My own, very brief excursion into sijills occurred in the collections in Sofia, Bulgaria, as part of a study on Ottoman warfare of the eighteenth century. It seemed to me that the overwhelming concern of the court records I was examining was provisioning, mobilization, and extraordinary taxes, second only to the working out of inheritance cases of deceased Janissary Corps members, but that impression may well have been the result of my gaze at that particular moment. I came away wondering why we are not studying the sijills for the impact of major wars and campaigns on the social order and well-being of the provinces.
Clearly I was not the only one to pose the question. The editors of the Ottoman Empire and Its Heritage series are to be congratulated for publishing much of the new work on these sijills of the sixteenth and seventeenth centuries, particularly Amnon Cohen, The Guilds of Ottoman Jerusalem (2001); Eunjeong Yi, Guild Dynamics in Seventeenth Century Istanbul (2004); Nenad Moaeanin, Town and Country on the Middle Danube, 1526-1690 (2006); Hulya Canbakal, Society and Politics in an Ottoman Town: 'Aynt[a.bar]b in the Seventeenth Century (2007); and most recently Charles Wilkins, Forging Urban Societies. That list does not include the many other scholars associated with this pursuit whose earlier work set the agenda for further research: Suraiya Faroqhi, Abdul-Karim Rafeq, Herbert Badman, and Andre Raymond; others who continue to push the horizons would include Bogac Ergene, Leslie Peirce, and Rossitsa Gradeva to name just a few. Efforts to publish the court records from the early nineteenth century are ongoing under the umbrella of Cemal Kafadar and the Ottoman Court Records Project at Harvard University (http://cmes.hmdc.harvard.eduiresearch/ocrp). Given the opacity and often incompleteness of these records, all those who work on them must be admired for their tenacity and perseverance.

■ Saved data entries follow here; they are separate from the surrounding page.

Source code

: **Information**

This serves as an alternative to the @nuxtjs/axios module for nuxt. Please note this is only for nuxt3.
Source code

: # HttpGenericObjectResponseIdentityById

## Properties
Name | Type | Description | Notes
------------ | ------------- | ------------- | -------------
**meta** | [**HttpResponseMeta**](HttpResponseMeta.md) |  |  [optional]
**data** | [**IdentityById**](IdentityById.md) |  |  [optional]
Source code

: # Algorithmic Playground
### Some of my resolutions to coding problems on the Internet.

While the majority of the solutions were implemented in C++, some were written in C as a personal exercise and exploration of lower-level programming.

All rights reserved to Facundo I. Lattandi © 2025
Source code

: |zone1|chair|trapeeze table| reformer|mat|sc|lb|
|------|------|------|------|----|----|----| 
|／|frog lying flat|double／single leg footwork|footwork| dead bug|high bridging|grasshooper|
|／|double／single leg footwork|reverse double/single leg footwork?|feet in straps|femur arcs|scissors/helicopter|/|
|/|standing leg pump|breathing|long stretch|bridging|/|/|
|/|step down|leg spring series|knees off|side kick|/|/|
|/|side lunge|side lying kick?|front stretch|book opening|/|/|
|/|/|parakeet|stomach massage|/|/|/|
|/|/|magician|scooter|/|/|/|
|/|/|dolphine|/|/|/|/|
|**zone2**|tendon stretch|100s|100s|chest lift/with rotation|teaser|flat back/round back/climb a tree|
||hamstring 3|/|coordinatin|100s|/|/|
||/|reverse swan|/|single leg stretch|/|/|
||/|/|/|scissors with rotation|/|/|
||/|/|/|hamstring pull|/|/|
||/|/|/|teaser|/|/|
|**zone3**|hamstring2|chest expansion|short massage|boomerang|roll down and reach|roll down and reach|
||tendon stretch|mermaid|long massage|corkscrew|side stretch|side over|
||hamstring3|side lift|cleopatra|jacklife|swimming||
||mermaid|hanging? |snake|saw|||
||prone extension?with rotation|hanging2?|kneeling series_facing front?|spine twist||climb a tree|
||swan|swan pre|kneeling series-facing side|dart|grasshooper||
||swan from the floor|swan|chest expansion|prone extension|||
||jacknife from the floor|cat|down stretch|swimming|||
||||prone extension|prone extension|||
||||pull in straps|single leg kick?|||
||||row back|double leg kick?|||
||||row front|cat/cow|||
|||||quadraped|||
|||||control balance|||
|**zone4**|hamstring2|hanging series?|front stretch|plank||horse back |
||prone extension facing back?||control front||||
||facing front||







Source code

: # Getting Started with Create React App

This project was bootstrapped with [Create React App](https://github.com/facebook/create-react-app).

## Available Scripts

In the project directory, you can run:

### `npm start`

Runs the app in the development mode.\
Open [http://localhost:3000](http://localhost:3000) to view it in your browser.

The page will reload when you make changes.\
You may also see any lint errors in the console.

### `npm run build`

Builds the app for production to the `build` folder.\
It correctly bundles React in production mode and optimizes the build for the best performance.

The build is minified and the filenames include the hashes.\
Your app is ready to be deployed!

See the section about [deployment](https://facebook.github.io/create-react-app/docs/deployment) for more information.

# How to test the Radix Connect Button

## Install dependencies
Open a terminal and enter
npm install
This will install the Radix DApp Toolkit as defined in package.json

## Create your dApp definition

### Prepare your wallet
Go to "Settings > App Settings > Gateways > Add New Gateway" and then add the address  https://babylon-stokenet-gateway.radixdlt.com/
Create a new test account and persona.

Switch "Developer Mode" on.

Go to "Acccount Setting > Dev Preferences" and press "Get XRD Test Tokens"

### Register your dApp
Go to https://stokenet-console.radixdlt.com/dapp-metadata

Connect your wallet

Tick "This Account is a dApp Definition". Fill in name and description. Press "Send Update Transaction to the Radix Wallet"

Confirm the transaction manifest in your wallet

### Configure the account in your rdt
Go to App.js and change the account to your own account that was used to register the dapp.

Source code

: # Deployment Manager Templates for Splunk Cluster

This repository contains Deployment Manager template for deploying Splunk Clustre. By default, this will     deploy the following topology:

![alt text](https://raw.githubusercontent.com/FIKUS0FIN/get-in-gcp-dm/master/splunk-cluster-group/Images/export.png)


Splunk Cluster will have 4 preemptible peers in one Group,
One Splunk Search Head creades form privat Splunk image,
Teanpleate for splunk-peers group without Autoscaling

Charles Wilkins asks a large question: What can the sijills of Aleppo tell us about the "militarization of the civilian population" and/or its mirror "the civilianization of the military population" in an era of bureaucratic reform and mobilization for war at the end of the seventeenth century? (p. 9). In order to answer that question Wilkins first lays out the terrain and methodology of his project and is very thorough in crediting his predecessors with setting the boundaries of the field (pp. 3-8). He is interested in focusing on mahalles, or regions of the city of Aleppo in the mid-seventeenth century, how the urban terrain of the city was occupied and deployed in the commerce of the city, and the kind of contracts used by the 'asker class (non-taxpayers, soldiers, and stipendiary positions) and guildsmen to protect and maintain themselves. My focus here is on the Janissaries--a focus that entails neglecting Wilkins' equally interesting discussion about guild enterprises and collectives of the period.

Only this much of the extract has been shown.